What’s life in Wynwood like lately? There’s a blog for that. In fact, there are several active websites chronicling the neighborhood’s character development and its activities that are rich in originality.
One blog, aptly named Wynwoodlife.com, exploded with traffic last November. Creator Tony Albelo said he was looking for a way to get involved in the arts community, but couldn’t find a portal. So he made one.
His “Wynwood Life” blog and Facebook page quickly evolved into a full-fledged festival concept bearing the same name to celebrate street art, music, fashion and food from Friday, April 25 – Sunday, April 27.
Wander the streets of the Wynwood Arts District and you’ll find a labyrinth of walls covered in bright colors and bold outlines. In the past decade, the neighborhood has grown steadily from an industrial warehouse zone to a walkable oasis for culture junkies. It’s defined by the edgy street art that appears, disappears, and morphs at the artists’ discretion.
Graffiti artists are the main attraction and Albelo, a seasoned event producer, set out to give them and about 100 other emerging, unrepresented, and crafts artists a platform to showcase their work.

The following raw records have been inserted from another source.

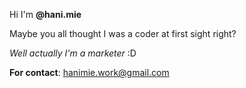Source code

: Hi I'm **@hani.mie**

Maybe you all thought I was a coder at first sight right? 

 _Well actually I'm a marketer_ :D 

**For contact**: hanimie.work@gmail.com

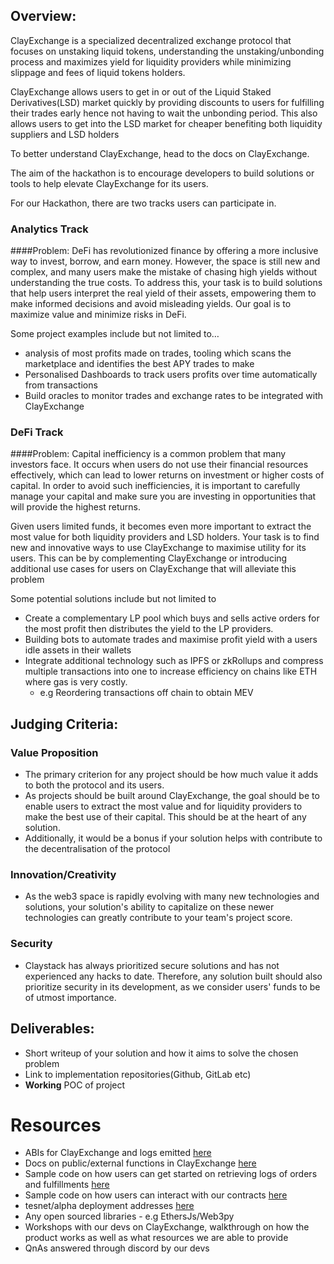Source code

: ## Overview:

ClayExchange is a specialized decentralized exchange protocol that focuses on unstaking liquid tokens, understanding the unstaking/unbonding process and maximizes yield for liquidity providers while minimizing slippage and fees of liquid tokens holders.

ClayExchange allows users to get in or out of the Liquid Staked Derivatives(LSD) market quickly by providing discounts to users for fulfilling their trades early hence not having to wait the unbonding period. This also allows users to get into the LSD market for cheaper benefiting both liquidity suppliers and LSD holders

To better understand ClayExchange, head to the docs on ClayExchange.

The aim of the hackathon is to  encourage developers to build solutions or tools to help elevate ClayExchange for its users.

For our Hackathon, there are two tracks users can participate in. 

### Analytics Track

####Problem:
DeFi has revolutionized finance by offering a more inclusive way to invest, borrow, and earn money. However, the space is still new and complex, and many users make the mistake of chasing high yields without understanding the true costs. To address this, your task is to build solutions that help users interpret the real yield of their assets, empowering them to make informed decisions and avoid misleading yields. Our goal is to maximize value and minimize risks in DeFi.

Some project examples include but not limited to…

- analysis of most profits made on trades, tooling which scans the marketplace and identifies the best APY trades to make
- Personalised Dashboards to track users profits over time automatically from transactions
- Build oracles to monitor trades and exchange rates to be integrated with ClayExchange


### DeFi Track

####Problem:
Capital inefficiency is a common problem that many investors face. It occurs when users do not use their financial resources effectively, which can lead to lower returns on investment or higher costs of capital. In order to avoid such inefficiencies, it is important to carefully manage your capital and make sure you are investing in opportunities that will provide the highest returns.

Given users limited funds, it becomes even more important to extract the most value for both liquidity providers and LSD holders. Your task is to find new and innovative ways to use ClayExchange to maximise utility for its users. This can be by complementing ClayExchange or introducing additional use cases for users on ClayExchange that will alleviate this problem

Some potential solutions include but not limited to

- Create a complementary LP pool which buys and sells active orders for the most profit then distributes the yield to the LP providers.
- Building bots to automate trades and maximise profit yield with a users idle assets in their wallets
- Integrate additional technology such as IPFS or zkRollups and compress multiple transactions into one to increase efficiency on chains like ETH where gas is very costly.
    - e.g Reordering transactions off chain to obtain MEV


## Judging Criteria:

### Value Proposition

- The primary criterion for any project should be how much value it adds to both the protocol and its users.
- As projects should be built around ClayExchange, the goal should be to enable users to extract the most value and for liquidity providers to make the best use of their capital. This should be at the heart of any solution.
- Additionally, it would be a bonus if your solution helps with contribute to the decentralisation of the protocol


### Innovation/Creativity

- As the web3 space is rapidly evolving with many new technologies and solutions, your solution's ability to capitalize on these newer technologies can greatly contribute to your team's project score.


### Security

- Claystack has always prioritized secure solutions and has not experienced any hacks to date. Therefore, any solution built should also prioritize security in its development, as we consider users' funds to be of utmost importance.


## Deliverables:

- Short writeup of your solution and how it aims to solve the chosen problem
- Link to implementation repositories(Github, GitLab etc)
- **Working** POC of project


# Resources

- ABIs for ClayExchange and logs emitted [here](docs/hackathon/functionAbis_logs.md)
- Docs on public/external functions in ClayExchange [here](docs/clayexchange/overview.md)
- Sample code on how users can get started on retrieving logs of orders and fulfillments [here](docs/hackathon/sample_getLogs.md)
- Sample code on how users can interact with our contracts [here](docs/hackathon/sample_orders.md)
- tesnet/alpha deployment addresses [here](docs/hackathon/deployments.json)
- Any open sourced libraries - e.g EthersJs/Web3py
- Workshops with our devs on ClayExchange, walkthrough on how the product works as well as what resources we are able to provide
- QnAs answered through discord by our devs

“We wanted to make sure the up-and-comers could be a part of this because spaces inside the art fairs are not affordable for street artists,” said Albelo. “Although this year this festival will not be juried.”
Albelo’s art curator Robert William de los Rios, co-founder of Wynwoodmap.com, enlisted Miami-based Puerto Rican artist Trek Six to paint the scene for the festival’s official poster. The first 300 people to purchase a poster ($25) — also titled “Wynwood Life” — will receive a brick from the freestanding wall he used as a canvas in his studio.
The city swoons over Trek Six’s work, specifically the larger-than-life “Boombox” he painted by hand with Chor Boogie of San Francisco in 2012 as an homage to the legacy of Miami bass.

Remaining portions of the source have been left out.